Work request => The records must be duplicated exactly, with every picture left out.

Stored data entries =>
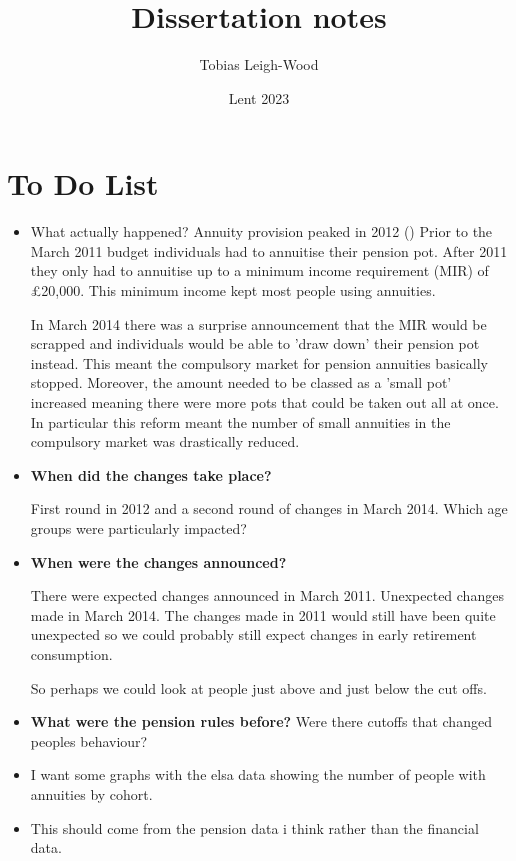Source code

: \documentclass[12pt]{article}
\date{Lent 2023}
\title{Dissertation notes}
\author{Tobias Leigh-Wood}
\begin{document}
\maketitle

\section*{To Do List}
\begin{itemize}
    \item What actually happened?
          Annuity provision peaked in 2012 (\cite{cannon_effect_2016}) Prior to the March 2011 budget individuals had to annuitise their pension pot.
          After 2011 they only had to annuitise up to a minimum income requirement (MIR) of £20,000. This minimum income kept most people using annuities.

          In March 2014 there was a surprise announcement that the MIR would be scrapped and individuals would be able to 'draw down' their pension pot instead.
          This meant the compulsory market for pension annuities basically stopped. Moreover, the amount needed to be classed as a 'small pot' increased meaning there were more pots that could be taken out all at once.
          In particular this reform meant the number of small annuities in the compulsory market was drastically reduced.


    \item \textbf{When did the changes take place?}

          First round in 2012 and a second round of changes in March 2014. Which age groups were particularly impacted?

    \item \textbf{When were the changes announced?}

          There were expected changes announced in March 2011. Unexpected changes made in March 2014.
          The changes made in 2011 would still have been quite unexpected so we could probably still expect changes in early retirement consumption.

          So perhaps we could look at people just above and just below the cut offs.
    \item \textbf{What were the pension rules before?}
          Were there cutoffs that changed peoples behaviour?

\end{itemize}

\begin{itemize}
    \item I want some graphs with the elsa data showing the number of people with annuities by cohort.
    \item This should come from the pension data i think rather than the financial data.
\end{itemize}



\end{document}
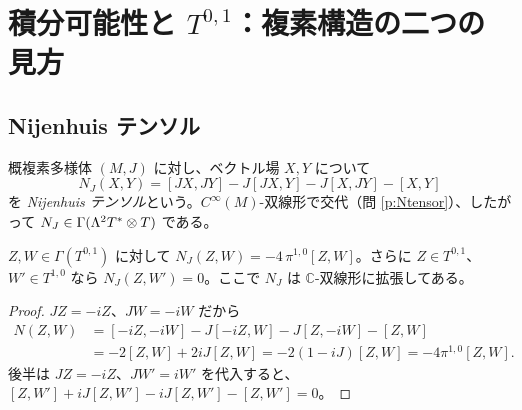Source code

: \section{積分可能性と $T^{0,1}$：複素構造の二つの見方}\label{sec:integ}

\subsection{Nijenhuis テンソル}
概複素多様体 $(M,J)$ に対し、ベクトル場 $X,Y$ について
\[
N_J(X,Y)=[JX,JY]-J[JX,Y]-J[X,JY]-[X,Y]
\]
を \emph{Nijenhuis テンソル}という。$C^\infty(M)$-双線形で交代（問 \ref{p:Ntensor}）、したがって $N_J\in\Gamma(\Lambda^2T^*\otimes T)$ である。

\begin{lem}\label{lem:N}\tP
$Z,W\in\Gamma(T^{0,1})$ に対して $N_J(Z,W)=-4\,\pi^{1,0}[Z,W]$。さらに $Z\in T^{0,1}$、$W'\in T^{1,0}$ なら $N_J(Z,W')=0$。ここで $N_J$ は $\mathbb C$-双線形に拡張してある。
\end{lem}
\begin{proof}
$JZ=-iZ$、$JW=-iW$ だから
\begin{align*}
N(Z,W)&=[-iZ,-iW]-J[-iZ,W]-J[Z,-iW]-[Z,W]\\
&=-2[Z,W]+2iJ[Z,W]=-2(1-iJ)[Z,W]=-4\pi^{1,0}[Z,W].
\end{align*}
後半は $JZ=-iZ$、$JW'=iW'$ を代入すると、$[Z,W']+iJ[Z,W']-iJ[Z,W']-[Z,W']=0$。\qedhere
\end{proof}

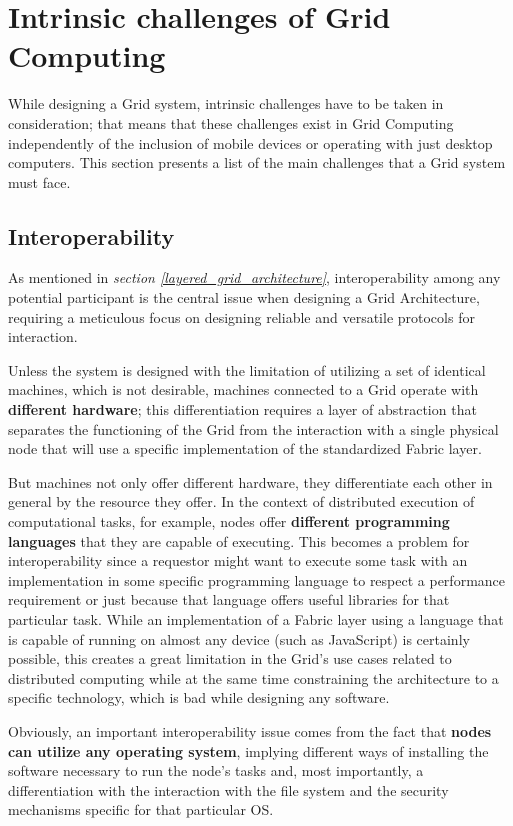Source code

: \section{Intrinsic challenges of Grid Computing}
While designing a Grid system, intrinsic challenges have to be taken in consideration; that means that these challenges exist in Grid Computing independently of the inclusion of mobile devices or operating with just desktop computers. This section presents a list of the main challenges that a Grid system must face.
\vspace{20mm}

\subsection{Interoperability}
As mentioned in \textit{section \ref{layered_grid_architecture}}, interoperability among any potential participant is the central issue when designing a Grid Architecture, requiring a meticulous focus on designing reliable and versatile protocols for interaction.

Unless the system is designed with the limitation of utilizing a set of identical machines, which is not desirable, machines connected to a Grid operate with \textbf{different hardware}; this differentiation requires a layer of abstraction that separates the functioning of the Grid from the interaction with a single physical node that will use a specific implementation of the standardized Fabric layer.

But machines not only offer different hardware, they differentiate each other in general by the resource they offer. In the context of distributed execution of computational tasks, for example, nodes offer \textbf{different programming languages} that they are capable of executing. This becomes a problem for interoperability since a requestor might want to execute some task with an implementation in some specific programming language to respect a performance requirement or just because that language offers useful libraries for that particular task. While an implementation of a Fabric layer using a language that is capable of running on almost any device (such as JavaScript) is certainly possible, this creates a great limitation in the Grid's use cases related to distributed computing while at the same time constraining the architecture to a specific technology, which is bad while designing any software.

Obviously, an important interoperability issue comes from the fact that \textbf{nodes can utilize any operating system}, implying different ways of installing the software necessary to run the node's tasks and, most importantly, a differentiation with the interaction with the file system and the security mechanisms specific for that particular OS.

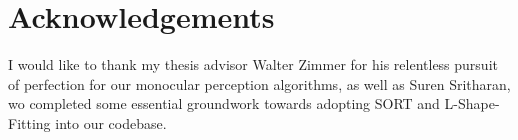 
\chapter{Acknowledgements}
\label{ch:ack}

I would like to thank my thesis advisor Walter Zimmer for his relentless pursuit of perfection for our monocular perception algorithms, as well as Suren Sritharan, wo completed some essential groundwork towards adopting SORT and L-Shape-Fitting into our codebase.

Result of the exercise =>
Source code

: \documentclass[12pt]{article}
\date{Lent 2023}
\title{Dissertation notes}
\author{Tobias Leigh-Wood}
\begin{document}
\maketitle

\section*{To Do List}
\begin{itemize}
    \item What actually happened?
          Annuity provision peaked in 2012 (\cite{cannon_effect_2016}) Prior to the March 2011 budget individuals had to annuitise their pension pot.
          After 2011 they only had to annuitise up to a minimum income requirement (MIR) of £20,000. This minimum income kept most people using annuities.

          In March 2014 there was a surprise announcement that the MIR would be scrapped and individuals would be able to 'draw down' their pension pot instead.
          This meant the compulsory market for pension annuities basically stopped. Moreover, the amount needed to be classed as a 'small pot' increased meaning there were more pots that could be taken out all at once.
          In particular this reform meant the number of small annuities in the compulsory market was drastically reduced.


    \item \textbf{When did the changes take place?}

          First round in 2012 and a second round of changes in March 2014. Which age groups were particularly impacted?

    \item \textbf{When were the changes announced?}

          There were expected changes announced in March 2011. Unexpected changes made in March 2014.
          The changes made in 2011 would still have been quite unexpected so we could probably still expect changes in early retirement consumption.

          So perhaps we could look at people just above and just below the cut offs.
    \item \textbf{What were the pension rules before?}
          Were there cutoffs that changed peoples behaviour?

\end{itemize}

\begin{itemize}
    \item I want some graphs with the elsa data showing the number of people with annuities by cohort.
    \item This should come from the pension data i think rather than the financial data.
\end{itemize}



\end{document}
Source code

: \section{積分可能性と $T^{0,1}$：複素構造の二つの見方}\label{sec:integ}

\subsection{Nijenhuis テンソル}
概複素多様体 $(M,J)$ に対し、ベクトル場 $X,Y$ について
\[
N_J(X,Y)=[JX,JY]-J[JX,Y]-J[X,JY]-[X,Y]
\]
を \emph{Nijenhuis テンソル}という。$C^\infty(M)$-双線形で交代（問 \ref{p:Ntensor}）、したがって $N_J\in\Gamma(\Lambda^2T^*\otimes T)$ である。

\begin{lem}\label{lem:N}\tP
$Z,W\in\Gamma(T^{0,1})$ に対して $N_J(Z,W)=-4\,\pi^{1,0}[Z,W]$。さらに $Z\in T^{0,1}$、$W'\in T^{1,0}$ なら $N_J(Z,W')=0$。ここで $N_J$ は $\mathbb C$-双線形に拡張してある。
\end{lem}
\begin{proof}
$JZ=-iZ$、$JW=-iW$ だから
\begin{align*}
N(Z,W)&=[-iZ,-iW]-J[-iZ,W]-J[Z,-iW]-[Z,W]\\
&=-2[Z,W]+2iJ[Z,W]=-2(1-iJ)[Z,W]=-4\pi^{1,0}[Z,W].
\end{align*}
後半は $JZ=-iZ$、$JW'=iW'$ を代入すると、$[Z,W']+iJ[Z,W']-iJ[Z,W']-[Z,W']=0$。\qedhere
\end{proof}

Source code

: \section{Intrinsic challenges of Grid Computing}
While designing a Grid system, intrinsic challenges have to be taken in consideration; that means that these challenges exist in Grid Computing independently of the inclusion of mobile devices or operating with just desktop computers. This section presents a list of the main challenges that a Grid system must face.
\vspace{20mm}

\subsection{Interoperability}
As mentioned in \textit{section \ref{layered_grid_architecture}}, interoperability among any potential participant is the central issue when designing a Grid Architecture, requiring a meticulous focus on designing reliable and versatile protocols for interaction.

Unless the system is designed with the limitation of utilizing a set of identical machines, which is not desirable, machines connected to a Grid operate with \textbf{different hardware}; this differentiation requires a layer of abstraction that separates the functioning of the Grid from the interaction with a single physical node that will use a specific implementation of the standardized Fabric layer.

But machines not only offer different hardware, they differentiate each other in general by the resource they offer. In the context of distributed execution of computational tasks, for example, nodes offer \textbf{different programming languages} that they are capable of executing. This becomes a problem for interoperability since a requestor might want to execute some task with an implementation in some specific programming language to respect a performance requirement or just because that language offers useful libraries for that particular task. While an implementation of a Fabric layer using a language that is capable of running on almost any device (such as JavaScript) is certainly possible, this creates a great limitation in the Grid's use cases related to distributed computing while at the same time constraining the architecture to a specific technology, which is bad while designing any software.

Obviously, an important interoperability issue comes from the fact that \textbf{nodes can utilize any operating system}, implying different ways of installing the software necessary to run the node's tasks and, most importantly, a differentiation with the interaction with the file system and the security mechanisms specific for that particular OS.

\chapter{Acknowledgements}
\label{ch:ack}

I would like to thank my thesis advisor Walter Zimmer for his relentless pursuit of perfection for our monocular perception algorithms, as well as Suren Sritharan, wo completed some essential groundwork towards adopting SORT and L-Shape-Fitting into our codebase.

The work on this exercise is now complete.